Первый удар носком кованого ботинка зихерхайтссержанта пришелся ровно под нижний край правой коленной чашечки начальника участка. Считается, что люди от боли кричат. Это не совсем так – на самом деле люди кричат от несильной боли. Орднунгполицайлейтенант издал свистящий звук, напоминающий свист пара из чайника – свист, смешанный с шипением и клокотанием. Полицейский стал медленно оседать на землю, двигаясь навстречу второму удару того же ботинка, пришедшегося ему в пах. Орднунгполицайлейтенант сложился при этом пополам, как хороший складной нож.
«Хорошо, если он теперь не сможет размножаться», – подумал Шмидт. Мысль о том, что этот выродок может производить себе подобных, его не на шутку обеспокоила. Третий, завершающий удар носком ботинка пришелся по тому месту, которое у нормальных людей называется лицом. «Складной нож» вновь разложился в исходное состояние, и, судя по характерному хрусту, сломалась нижняя челюсть.
«Будет теперь пить не закусывая», – пронеслось в голове у Шмидта. Он вместе с сержантом оттащил орднунгполицайлейтенанта в комнату для задержанных, оборудованную решетками и массивной дубовой дверью. Младший полицейский уже сидел там.
– Чтоб ни звука! – пригрозил им Шмидт, и тот понимающе закивал. – И позаботьтесь о своем начальнике – ему сейчас очень не хватает Любви и Справедливости, – язвительно сказал зихерхайтскапитан, покидая полицейский участок.
Глава 13
После десяти вечера сумерки медленно стали спускаться, окутывая все окружающее и сокращая видимый мир до каких-нибудь двадцати-тридцати ярдов, за которыми все увереннее царила непроницаемая тьма. Шорох листьев почти не нарушал вечерней тишины – на земле наступало царство покоя, царство Ночи, с древних времен производившее на человека огромное впечатление своей глубиной и неизбежностью.

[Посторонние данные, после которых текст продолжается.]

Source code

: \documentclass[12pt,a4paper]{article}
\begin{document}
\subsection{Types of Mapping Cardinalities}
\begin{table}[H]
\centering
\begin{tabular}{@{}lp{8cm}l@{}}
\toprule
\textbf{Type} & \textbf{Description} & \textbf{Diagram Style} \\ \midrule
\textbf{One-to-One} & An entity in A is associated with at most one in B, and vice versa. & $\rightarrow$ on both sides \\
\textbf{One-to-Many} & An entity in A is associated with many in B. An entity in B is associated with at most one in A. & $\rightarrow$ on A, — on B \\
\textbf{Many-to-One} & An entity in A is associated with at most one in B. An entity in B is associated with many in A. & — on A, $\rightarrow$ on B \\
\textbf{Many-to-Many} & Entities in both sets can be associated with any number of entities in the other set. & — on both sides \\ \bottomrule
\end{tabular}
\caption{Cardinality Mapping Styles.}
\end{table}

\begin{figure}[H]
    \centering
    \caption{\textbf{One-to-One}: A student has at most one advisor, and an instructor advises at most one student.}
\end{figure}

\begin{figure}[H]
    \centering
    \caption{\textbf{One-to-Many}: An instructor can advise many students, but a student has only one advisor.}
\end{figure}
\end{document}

На небе все ярче и ярче горели звезды, выстраивавшиеся в строгий, заведенный от начала мироздания порядок, для того чтобы, прошествовав парадным кругом по границам небесной сферы, кануть в небытие еще на один день. Зихерхайтссержант, командир Специальной группы, поморщился. Погода была отвратительная. Отвратительная для того, что им предстояло выполнить. Он, конечно же, предпочел бы дождь, ветер, грозу и небо, сплошь затянутое тучами. Что же, он не властен над погодой, единственное, что он мог ей противопоставить, это был профессионализм его бойцов. За них он был спокоен – одиннадцать (сам он – двенадцатый) прекрасно подготовленных солдат, подготовленных именно для таких операций. Он молча кивнул двоим из своих подчиненных и ладонью показал на каменную изгородь высотой около восьми футов. Пора.
Бойцы Специальной группы абсолютно бесшумно подошли к изгороди. Двое из них встали, опершись на нее руками, а другая пара, те, на кого указал сержант, пользуясь плечами товарищей как ступенями, забрались на ограду и легли на ней плашмя. Около минуты они лежали не двигаясь, прислушиваясь и вглядываясь в темноту. Все было тихо. «А если все-таки есть собаки?» – подумал зихерхайтссержант. Он двое суток наблюдал за усадьбой, разглядывая ее с разных ракурсов через прекрасную оптику, но никаких признаков собак не заметил. Впрочем, если собаки и окажутся, его группа готова и к этому, и он обоснованно рассчитывал, что и в этом случае элемент внезапности в операции не будет утрачен.
Время течет неравномерно. Порой оно летит, как бурная весенняя река, а иногда капает редкими капельками. При этом совершенно справедливо, что его сравнивают с жидкостью – оно действительно течет, хотя порой и очень причудливо. Река-Время.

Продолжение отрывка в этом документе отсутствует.